* Action item: Starting at the line below holding "diventa esclusivamente vegetariano\\" and stopping at the line holding "extreme cost assumptions;", print every line exactly, both ends included, and leave the rest out.

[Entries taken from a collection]
▬▬▬▬▬▬

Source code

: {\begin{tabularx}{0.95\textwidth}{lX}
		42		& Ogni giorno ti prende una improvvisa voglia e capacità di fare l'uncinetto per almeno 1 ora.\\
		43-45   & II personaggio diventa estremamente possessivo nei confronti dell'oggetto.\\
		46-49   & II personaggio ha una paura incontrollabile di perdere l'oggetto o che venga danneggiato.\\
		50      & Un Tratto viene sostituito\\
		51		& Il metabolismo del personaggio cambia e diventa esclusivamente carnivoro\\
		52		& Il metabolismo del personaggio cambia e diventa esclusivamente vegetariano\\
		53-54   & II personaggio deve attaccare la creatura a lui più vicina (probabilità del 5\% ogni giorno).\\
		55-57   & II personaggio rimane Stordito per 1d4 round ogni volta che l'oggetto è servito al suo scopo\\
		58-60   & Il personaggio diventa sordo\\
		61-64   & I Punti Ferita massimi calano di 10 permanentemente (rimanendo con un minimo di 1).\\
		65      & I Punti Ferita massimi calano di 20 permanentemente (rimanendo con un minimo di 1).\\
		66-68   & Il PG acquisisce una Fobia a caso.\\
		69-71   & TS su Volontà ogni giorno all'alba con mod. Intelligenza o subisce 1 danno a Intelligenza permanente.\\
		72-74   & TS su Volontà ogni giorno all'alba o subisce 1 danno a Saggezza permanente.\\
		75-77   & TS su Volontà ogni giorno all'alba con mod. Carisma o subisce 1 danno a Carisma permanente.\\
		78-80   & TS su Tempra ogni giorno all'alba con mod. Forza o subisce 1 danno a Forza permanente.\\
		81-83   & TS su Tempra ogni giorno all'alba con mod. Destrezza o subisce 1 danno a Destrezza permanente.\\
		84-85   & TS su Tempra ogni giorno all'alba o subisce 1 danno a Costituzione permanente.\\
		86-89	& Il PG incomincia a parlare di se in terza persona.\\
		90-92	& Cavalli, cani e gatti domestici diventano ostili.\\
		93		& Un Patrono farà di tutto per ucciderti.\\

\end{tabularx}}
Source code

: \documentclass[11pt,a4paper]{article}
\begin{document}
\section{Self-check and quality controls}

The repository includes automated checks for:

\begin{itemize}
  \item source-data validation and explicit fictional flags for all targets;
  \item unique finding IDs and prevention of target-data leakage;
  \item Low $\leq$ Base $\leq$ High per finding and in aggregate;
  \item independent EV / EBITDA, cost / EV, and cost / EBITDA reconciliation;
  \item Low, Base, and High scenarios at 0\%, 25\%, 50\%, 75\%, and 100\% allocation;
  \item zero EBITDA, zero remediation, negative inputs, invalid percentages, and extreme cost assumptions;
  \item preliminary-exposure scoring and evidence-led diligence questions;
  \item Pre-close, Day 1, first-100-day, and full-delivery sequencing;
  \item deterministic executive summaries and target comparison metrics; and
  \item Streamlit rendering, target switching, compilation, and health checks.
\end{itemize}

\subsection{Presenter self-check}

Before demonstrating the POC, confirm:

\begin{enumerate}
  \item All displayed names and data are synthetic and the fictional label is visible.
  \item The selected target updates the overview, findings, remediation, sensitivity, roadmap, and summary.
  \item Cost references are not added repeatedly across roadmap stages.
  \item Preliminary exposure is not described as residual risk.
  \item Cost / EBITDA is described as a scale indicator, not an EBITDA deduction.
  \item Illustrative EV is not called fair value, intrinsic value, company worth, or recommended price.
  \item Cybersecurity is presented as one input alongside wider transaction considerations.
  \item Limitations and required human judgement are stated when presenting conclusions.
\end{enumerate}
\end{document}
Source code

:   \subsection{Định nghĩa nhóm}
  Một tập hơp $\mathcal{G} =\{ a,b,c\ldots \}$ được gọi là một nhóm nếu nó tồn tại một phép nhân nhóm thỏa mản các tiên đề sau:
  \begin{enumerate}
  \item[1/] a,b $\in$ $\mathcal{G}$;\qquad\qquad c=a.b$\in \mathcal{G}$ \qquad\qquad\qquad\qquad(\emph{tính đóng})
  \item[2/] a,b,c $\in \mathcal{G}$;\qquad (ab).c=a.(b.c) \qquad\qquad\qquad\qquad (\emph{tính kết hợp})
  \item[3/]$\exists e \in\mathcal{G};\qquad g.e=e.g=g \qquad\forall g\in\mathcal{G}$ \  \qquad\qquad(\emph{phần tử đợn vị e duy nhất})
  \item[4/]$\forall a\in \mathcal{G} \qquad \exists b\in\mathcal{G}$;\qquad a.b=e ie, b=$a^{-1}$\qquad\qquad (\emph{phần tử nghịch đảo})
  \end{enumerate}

▬▬▬▬▬▬

* Result for this exercise:
		52		& Il metabolismo del personaggio cambia e diventa esclusivamente vegetariano\\
		53-54   & II personaggio deve attaccare la creatura a lui più vicina (probabilità del 5\% ogni giorno).\\
		55-57   & II personaggio rimane Stordito per 1d4 round ogni volta che l'oggetto è servito al suo scopo\\
		58-60   & Il personaggio diventa sordo\\
		61-64   & I Punti Ferita massimi calano di 10 permanentemente (rimanendo con un minimo di 1).\\
		65      & I Punti Ferita massimi calano di 20 permanentemente (rimanendo con un minimo di 1).\\
		66-68   & Il PG acquisisce una Fobia a caso.\\
		69-71   & TS su Volontà ogni giorno all'alba con mod. Intelligenza o subisce 1 danno a Intelligenza permanente.\\
		72-74   & TS su Volontà ogni giorno all'alba o subisce 1 danno a Saggezza permanente.\\
		75-77   & TS su Volontà ogni giorno all'alba con mod. Carisma o subisce 1 danno a Carisma permanente.\\
		78-80   & TS su Tempra ogni giorno all'alba con mod. Forza o subisce 1 danno a Forza permanente.\\
		81-83   & TS su Tempra ogni giorno all'alba con mod. Destrezza o subisce 1 danno a Destrezza permanente.\\
		84-85   & TS su Tempra ogni giorno all'alba o subisce 1 danno a Costituzione permanente.\\
		86-89	& Il PG incomincia a parlare di se in terza persona.\\
		90-92	& Cavalli, cani e gatti domestici diventano ostili.\\
		93		& Un Patrono farà di tutto per ucciderti.\\

\end{tabularx}}
Source code

: \documentclass[11pt,a4paper]{article}
\begin{document}
\section{Self-check and quality controls}

The repository includes automated checks for:

\begin{itemize}
  \item source-data validation and explicit fictional flags for all targets;
  \item unique finding IDs and prevention of target-data leakage;
  \item Low $\leq$ Base $\leq$ High per finding and in aggregate;
  \item independent EV / EBITDA, cost / EV, and cost / EBITDA reconciliation;
  \item Low, Base, and High scenarios at 0\%, 25\%, 50\%, 75\%, and 100\% allocation;
  \item zero EBITDA, zero remediation, negative inputs, invalid percentages, and extreme cost assumptions;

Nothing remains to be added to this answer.